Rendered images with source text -
++++++++++++++++++++

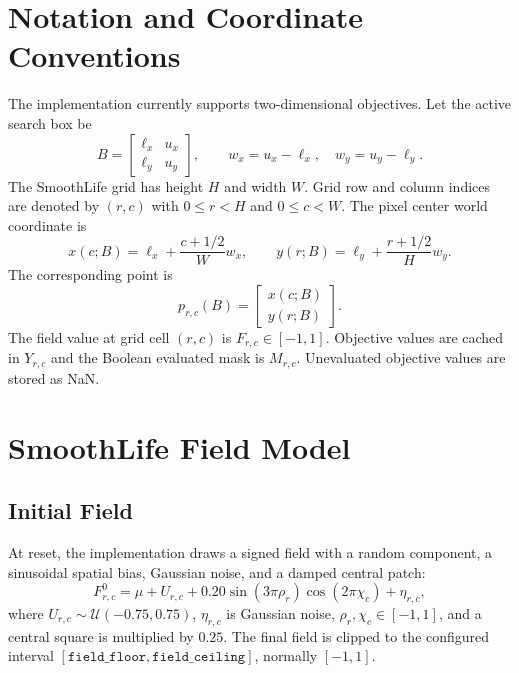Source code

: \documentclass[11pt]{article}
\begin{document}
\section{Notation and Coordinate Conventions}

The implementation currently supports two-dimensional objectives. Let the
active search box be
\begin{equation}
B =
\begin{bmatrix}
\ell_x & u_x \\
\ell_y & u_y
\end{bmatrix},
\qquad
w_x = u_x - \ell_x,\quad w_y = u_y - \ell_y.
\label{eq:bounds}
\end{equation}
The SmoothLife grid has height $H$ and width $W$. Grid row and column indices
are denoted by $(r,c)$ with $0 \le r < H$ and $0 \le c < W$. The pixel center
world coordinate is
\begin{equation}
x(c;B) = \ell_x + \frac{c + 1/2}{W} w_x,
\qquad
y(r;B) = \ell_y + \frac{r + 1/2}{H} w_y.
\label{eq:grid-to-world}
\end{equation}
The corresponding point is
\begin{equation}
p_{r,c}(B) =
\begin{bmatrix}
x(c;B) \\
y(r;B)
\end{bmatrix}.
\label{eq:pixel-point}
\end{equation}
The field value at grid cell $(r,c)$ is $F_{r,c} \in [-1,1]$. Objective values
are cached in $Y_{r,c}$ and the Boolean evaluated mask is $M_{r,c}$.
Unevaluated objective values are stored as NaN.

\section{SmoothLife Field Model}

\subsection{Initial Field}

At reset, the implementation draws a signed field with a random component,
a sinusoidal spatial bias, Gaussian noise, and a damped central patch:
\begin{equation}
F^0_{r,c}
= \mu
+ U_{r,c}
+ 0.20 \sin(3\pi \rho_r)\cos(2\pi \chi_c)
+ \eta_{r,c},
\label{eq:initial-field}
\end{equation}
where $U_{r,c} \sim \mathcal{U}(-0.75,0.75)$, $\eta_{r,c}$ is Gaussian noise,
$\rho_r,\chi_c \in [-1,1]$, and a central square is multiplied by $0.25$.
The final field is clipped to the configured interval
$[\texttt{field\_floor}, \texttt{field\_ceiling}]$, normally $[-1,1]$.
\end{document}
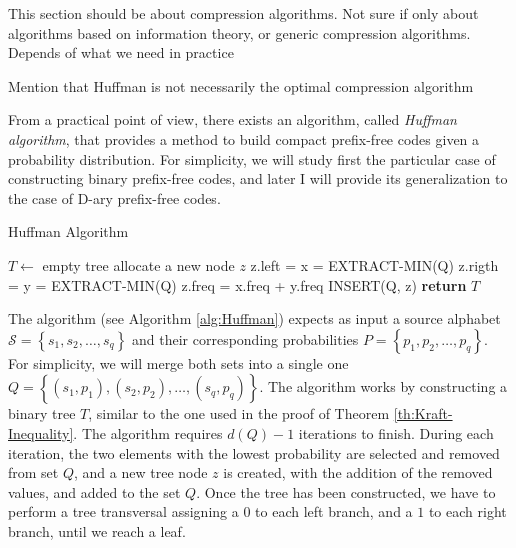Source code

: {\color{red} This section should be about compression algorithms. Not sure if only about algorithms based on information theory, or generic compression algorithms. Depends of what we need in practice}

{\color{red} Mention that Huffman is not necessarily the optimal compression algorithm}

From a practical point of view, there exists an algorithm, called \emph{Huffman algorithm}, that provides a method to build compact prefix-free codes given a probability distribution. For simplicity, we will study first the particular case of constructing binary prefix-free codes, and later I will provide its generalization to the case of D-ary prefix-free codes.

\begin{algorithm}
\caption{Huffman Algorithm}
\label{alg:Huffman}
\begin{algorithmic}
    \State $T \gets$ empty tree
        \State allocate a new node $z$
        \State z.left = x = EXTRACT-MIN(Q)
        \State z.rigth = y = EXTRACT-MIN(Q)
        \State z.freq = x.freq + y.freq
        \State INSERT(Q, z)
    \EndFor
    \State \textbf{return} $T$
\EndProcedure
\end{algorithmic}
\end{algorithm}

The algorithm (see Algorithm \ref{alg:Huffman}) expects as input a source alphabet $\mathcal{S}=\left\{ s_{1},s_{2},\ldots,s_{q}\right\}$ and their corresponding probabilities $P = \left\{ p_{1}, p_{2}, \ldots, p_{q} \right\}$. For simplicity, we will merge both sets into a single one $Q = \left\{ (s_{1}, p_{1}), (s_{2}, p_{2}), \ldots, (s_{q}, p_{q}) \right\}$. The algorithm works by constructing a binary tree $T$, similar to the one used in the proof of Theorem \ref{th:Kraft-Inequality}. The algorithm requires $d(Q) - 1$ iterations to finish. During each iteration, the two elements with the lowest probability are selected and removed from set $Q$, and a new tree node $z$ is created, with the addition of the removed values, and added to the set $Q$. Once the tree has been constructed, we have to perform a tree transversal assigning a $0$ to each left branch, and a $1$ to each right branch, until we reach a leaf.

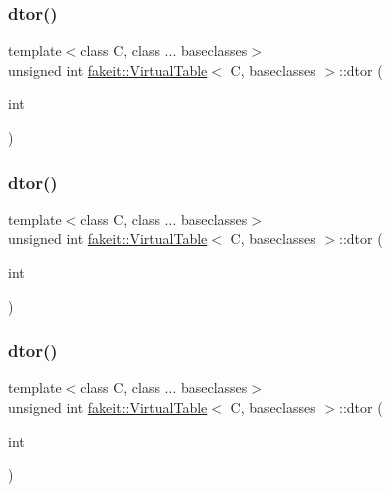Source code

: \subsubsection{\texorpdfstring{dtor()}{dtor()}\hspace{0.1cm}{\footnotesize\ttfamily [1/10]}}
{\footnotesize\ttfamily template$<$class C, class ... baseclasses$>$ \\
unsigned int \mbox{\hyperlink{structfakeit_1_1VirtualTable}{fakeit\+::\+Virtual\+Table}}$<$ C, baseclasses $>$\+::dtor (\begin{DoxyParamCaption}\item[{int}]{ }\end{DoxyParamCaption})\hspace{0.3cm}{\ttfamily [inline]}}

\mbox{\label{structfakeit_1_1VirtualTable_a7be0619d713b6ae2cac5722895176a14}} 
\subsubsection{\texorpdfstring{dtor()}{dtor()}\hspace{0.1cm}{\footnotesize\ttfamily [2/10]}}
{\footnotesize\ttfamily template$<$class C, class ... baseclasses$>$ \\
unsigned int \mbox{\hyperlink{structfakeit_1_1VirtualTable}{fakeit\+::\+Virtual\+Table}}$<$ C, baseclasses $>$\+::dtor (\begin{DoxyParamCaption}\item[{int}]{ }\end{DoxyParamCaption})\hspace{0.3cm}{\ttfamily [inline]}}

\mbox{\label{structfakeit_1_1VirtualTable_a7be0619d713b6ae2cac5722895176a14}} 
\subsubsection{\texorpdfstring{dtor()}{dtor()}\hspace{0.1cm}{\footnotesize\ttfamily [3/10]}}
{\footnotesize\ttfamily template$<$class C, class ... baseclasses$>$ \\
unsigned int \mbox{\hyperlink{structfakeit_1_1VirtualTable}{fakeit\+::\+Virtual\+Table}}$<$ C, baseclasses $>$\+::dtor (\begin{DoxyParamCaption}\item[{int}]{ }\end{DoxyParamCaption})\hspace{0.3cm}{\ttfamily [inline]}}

++++++++++++++++++++

Task instructions -
Give the number of lines in the data that contain the string "constructing", and nothing else.

Result -
2